How Tax Reform Hurts Many Small Businesses

Friday, May 4, 2018

The Tax Cuts and Jobs Act gives big business an even bigger edge.

While the Republican-led tax reform bill contains some benefits for small businesses, it also hurts them -- at least indirectly. In some cases, provisions that ostensibly were put in the Tax Cuts and Jobs Act (TCJA) to help small business owners either don't actually help them or won't be taken advantage of by those they're supposed to aid.

In reality, the new tax laws were written with big businesses in mind. If you're not a large corporation or in the top 1% of earners, only about 17% of the benefits of the TCJA will impact you, according to Frank Knapp, writing for The Hill. Most benefits, he explained, will go to C corporations, and most small businesses aren't classified that way. According to Knapp:

Corporations had their tax rate slashed from 35% to 21% with no conditions. Easy. What did small businesses get? An even more complicated tax code that is tilted even further in favor of big businesses and that will do little to help them grow their businesses and the economy.

Why not become a C corp?

While there are lots of positives for larger companies to be organized as C corporations, it comes with a bit of a whammy for smaller businesses. Income from a C corp is taxed twice -- once at the corporate level (21%) and again when income is distributed to owners.

Sole proprietorships, partnerships, and S-corporations are what's called pass-through businesses. That means the owners of the business pay income taxes (once) on whatever income passes through their company. A cut to the corporate tax rate does nothing for small businesses, but it does put more cash in the hands of the big businesses they compete with.

It's Not that Simple

Congress didn't entirely ignore the needs of small businesses.
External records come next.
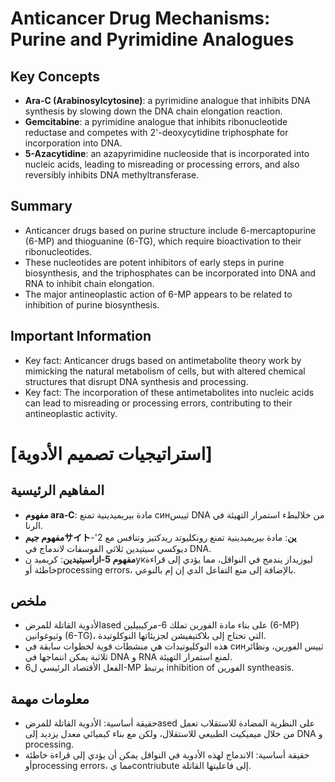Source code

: # Anticancer Drug Mechanisms: Purine and Pyrimidine Analogues

## Key Concepts

* **Ara-C (Arabinosylcytosine)**: a pyrimidine analogue that inhibits DNA synthesis by slowing down the DNA chain elongation reaction.
* **Gemcitabine**: a pyrimidine analogue that inhibits ribonucleotide reductase and competes with 2'-deoxycytidine triphosphate for incorporation into DNA.
* **5-Azacytidine**: an azapyrimidine nucleoside that is incorporated into nucleic acids, leading to misreading or processing errors, and also reversibly inhibits DNA methyltransferase.

## Summary

* Anticancer drugs based on purine structure include 6-mercaptopurine (6-MP) and thioguanine (6-TG), which require bioactivation to their ribonucleotides.
* These nucleotides are potent inhibitors of early steps in purine biosynthesis, and the triphosphates can be incorporated into DNA and RNA to inhibit chain elongation.
* The major antineoplastic action of 6-MP appears to be related to inhibition of purine biosynthesis.

## Important Information

* Key fact: Anticancer drugs based on antimetabolite theory work by mimicking the natural metabolism of cells, but with altered chemical structures that disrupt DNA synthesis and processing.
* Key fact: The incorporation of these antimetabolites into nucleic acids can lead to misreading or processing errors, contributing to their antineoplastic activity.

# [استراتيجيات تصميم الأدوية]
## المفاهيم الرئيسية

* **مفهوم ara-C**: مادة بيريميدينية تمنع синثييس DNA من خلالبطء استمرار التهيئة في الرنا.
* **مفهوم جيمサイトين**: مادة بيريميدينية تمنع رونكليوتد ريدكتيز وتنافس مع 2'-ديوكسي سيتيدين ثلاثي الفوسفات لاندماج في DNA.
* **مفهوم 5-ازاسيتيدين**: كريميد نукليوزيداز يندمج في النواقل، مما يؤدي إلى قراءة خاطئة أوprocessing errors، بالإضافة إلى منع التفاعل الدي إن إم بالنوعي.

## ملخص

* الأدوية القاتلة للمرضased على بناء مادة الفورين تملك 6-مركيبيلين (6-MP) وثيوغوانين (6-TG)، التي تحتاج إلى بلاكتيفيشن لجزيئاتها النوكلوتيدة.
* هذه النوكليوتيدات هي منشطات قوية لخطوات سابقة في синثييس الفورين، ونظائر ثلاثية يمكن انتماجها في DNA و RNA لمنع استمرار التهيئة.
* الفعل الأقتصاد الرئيسي ل6-MP يرتبط inhibition of الفورين syntheasis.

## معلومات مهمة

* حقيقة أساسية: الأدوية القاتلة للمرضased على النظرية المضادة للاستقلاب تعمل من خلال ميميكيت الطبيعي للاستقلال، ولكن مع بناء كيميائي معدل يزديد إلى DNA و processing.
* حقيقة أساسية: الاندماج لهذه الأدوية في النواقل يمكن أن يؤدي إلى قراءة خاطئة أوprocessing errors، مما يcontriubute إلى فاعليتها القاتلة.
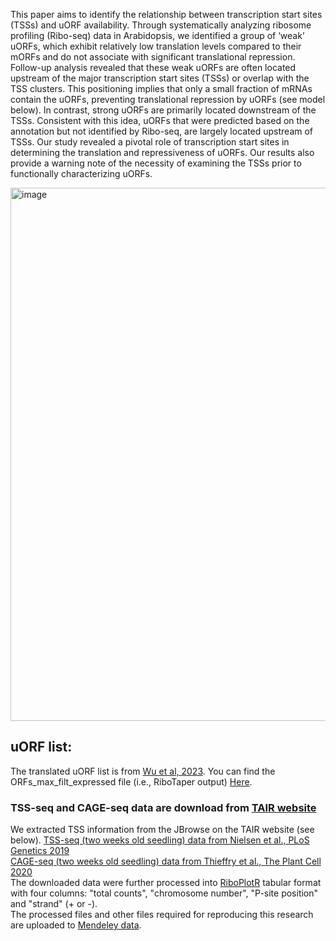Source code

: This paper aims to identify the relationship between transcription start sites (TSSs) and uORF availability. Through systematically analyzing ribosome profiling (Ribo-seq) data in Arabidopsis, we identified a group of ‘weak’ uORFs, which exhibit relatively low translation levels compared to their mORFs and do not associate with significant translational repression. Follow-up analysis revealed that these weak uORFs are often located upstream of the major transcription start sites (TSSs) or overlap with the TSS clusters. This positioning implies that only a small fraction of mRNAs contain the uORFs, preventing translational repression by uORFs (see model below). In contrast, strong uORFs are primarily located downstream of the TSSs. Consistent with this idea, uORFs that were predicted based on the annotation but not identified by Ribo-seq, are largely located upstream of TSSs. Our study revealed a pivotal role of transcription start sites in determining the translation and repressiveness of uORFs. Our results also provide a warning note of the necessity of examining the TSSs prior to functionally characterizing uORFs.

<img width="853" alt="image" src="https://github.com/hsinyenwu/Weak_uORFs/assets/4383665/ac67f5fc-381c-4e9a-9a37-ad01c9bc69d6">

## uORF list:
The translated uORF list is from [Wu et al, 2023](https://www.biorxiv.org/content/10.1101/2023.09.08.556947.abstract). You can find the ORFs_max_filt_expressed file (i.e., RiboTaper output) [Here](https://data.mendeley.com/drafts/89j7snbm2r).

### TSS-seq and CAGE-seq data are download from [TAIR website](https://www.arabidopsis.org)  
We extracted TSS information from the JBrowse on the TAIR website (see below).
[TSS-seq (two weeks old seedling) data from Nielsen et al., PLoS Genetics 2019](https://doi.org/10.1371/journal.pgen.1007969)   
[CAGE-seq (two weeks old seedling) data from Thieffry et al., The Plant Cell 2020](https://www.ncbi.nlm.nih.gov/pmc/articles/PMC7268790)  
The downloaded data were further processed into [RiboPlotR](https://github.com/hsinyenwu/RiboPlotR) tabular format with four columns: "total counts", "chromosome number", "P-site position" and "strand" (+ or -).  
The processed files and other files required for reproducing this research are uploaded to [Mendeley data](https://data.mendeley.com/datasets/8g76gxgwk9/1).  

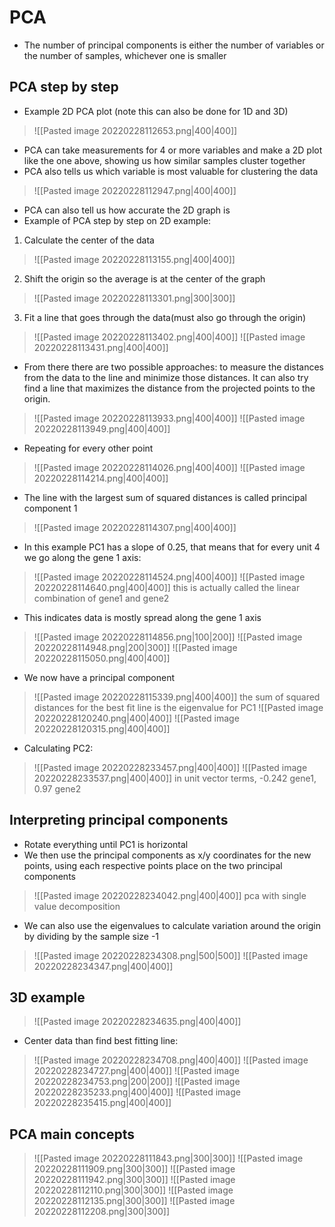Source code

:# PCA
- The number of principal components is either the number of variables or the number of samples, whichever one is smaller
## PCA step by step
- Example 2D PCA plot (note this can also be done for 1D and 3D)
>![[Pasted image 20220228112653.png|400|400]]
- PCA can take measurements for 4 or more variables and make a 2D plot like the one above, showing us how similar samples cluster together
- PCA also tells us which variable is most valuable for clustering the data
>![[Pasted image 20220228112947.png|400|400]]
- PCA can also tell us how accurate the 2D graph is
- Example of PCA step by step on 2D example:

1. Calculate the center of the data
>![[Pasted image 20220228113155.png|400|400]]
2. Shift the origin so the average is at the center of the graph
>![[Pasted image 20220228113301.png|300|300]]
3. Fit a line that goes through the data(must also go through the origin)
>![[Pasted image 20220228113402.png|400|400]]
>![[Pasted image 20220228113431.png|400|400]]
- From there there are two possible approaches: to measure the distances from the data to the line and minimize those distances. It can also try find a line that maximizes the distance from the projected points to the origin.
>![[Pasted image 20220228113933.png|400|400]]
>![[Pasted image 20220228113949.png|400|400]]
- Repeating for every other point
>![[Pasted image 20220228114026.png|400|400]]
>![[Pasted image 20220228114214.png|400|400]]
- The line with the largest sum of squared distances is called principal component 1
>![[Pasted image 20220228114307.png|400|400]]
- In this example PC1 has a slope of 0.25, that means that for every unit 4 we go along the gene 1 axis:
>![[Pasted image 20220228114524.png|400|400]]
>![[Pasted image 20220228114640.png|400|400]]
this is actually called the linear combination of gene1 and gene2
- This indicates data is mostly spread along the gene 1 axis
>![[Pasted image 20220228114856.png|100|200]]
>![[Pasted image 20220228114948.png|200|300]]
>![[Pasted image 20220228115050.png|400|400]]
- We now have a principal component
>![[Pasted image 20220228115339.png|400|400]]
the sum of squared distances for the best fit line is the eigenvalue for PC1
>![[Pasted image 20220228120240.png|400|400]]
>![[Pasted image 20220228120315.png|400|400]]
- Calculating PC2:
>![[Pasted image 20220228233457.png|400|400]]
>![[Pasted image 20220228233537.png|400|400]]
in unit vector terms, -0.242 gene1, 0.97 gene2
## Interpreting principal components
- Rotate everything until PC1 is horizontal
- We then use the principal components as x/y coordinates for the new points, using each respective points place on the two principal components
>![[Pasted image 20220228234042.png|400|400]]
pca with single value decomposition
- We can also use the eigenvalues to calculate variation around the origin by dividing by the sample size -1
>![[Pasted image 20220228234308.png|500|500]]
>![[Pasted image 20220228234347.png|400|400]]

## 3D example
>![[Pasted image 20220228234635.png|400|400]]
- Center data than find best fitting line:
>![[Pasted image 20220228234708.png|400|400]]
>![[Pasted image 20220228234727.png|400|400]]
>![[Pasted image 20220228234753.png|200|200]]
>![[Pasted image 20220228235233.png|400|400]]
>![[Pasted image 20220228235415.png|400|400]]
 ## PCA main concepts
>![[Pasted image 20220228111843.png|300|300]]
>![[Pasted image 20220228111909.png|300|300]]
>![[Pasted image 20220228111942.png|300|300]]
>![[Pasted image 20220228112110.png|300|300]]
>![[Pasted image 20220228112135.png|300|300]]
>![[Pasted image 20220228112208.png|300|300]]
The TCJA includes a provision that allows for a 20% off-the-top deduction of pass-through income. That sounds easy, but it's not that simple, according to Knapp.

The tax cut for small business pass-through income is a hard-to-understand, convoluted mess that CPAs will be trying to figure out for their clients for months, maybe even years, to come. Instead of a large, straight reduction of tax rates on income, the law offers a meager tax cut via a complex formula. Pass-through income will have 20% excluded from taxation but with stipulations for which small businesses qualify and for how much, depending on W2 wages paid.

Basically, the new rules certainly will be good for one type of small business -- accountants. The value to others -- specifically, actual small companies employing one or a handful of people -- is very much in doubt due to complicated formulas and exceptions. To make matters worse, the changes expire in 2025. That means that even if a small business benefits from the changes, those benefits will expire, while the tax change for C corporations is permanent.

It's About Competition

While you could argue that the tax code changes are either neutral or slightly beneficial for small business, in reality, many will be hurt by them -- at least indirectly. Larger corporations will have more cash on hand, and while much of that will go to owners through dividends or share-buyback programs, some of it will be invested.

Bigger companies with more money to spend is bad news for small businesses. They could be hurt as larger competitors invest in infrastructure, people, or less-direct ways, like putting a pool table in the break room or offering high-end free coffee.

The reason there hasn't been a major outcry over the new tax code by small businesses is because its negatives aren't that obvious. Basically, the TCJA makes the rich richer by lowering taxes on C corporations, and that's going to hurt a lot of small businesses, even if they don't realize what's happening.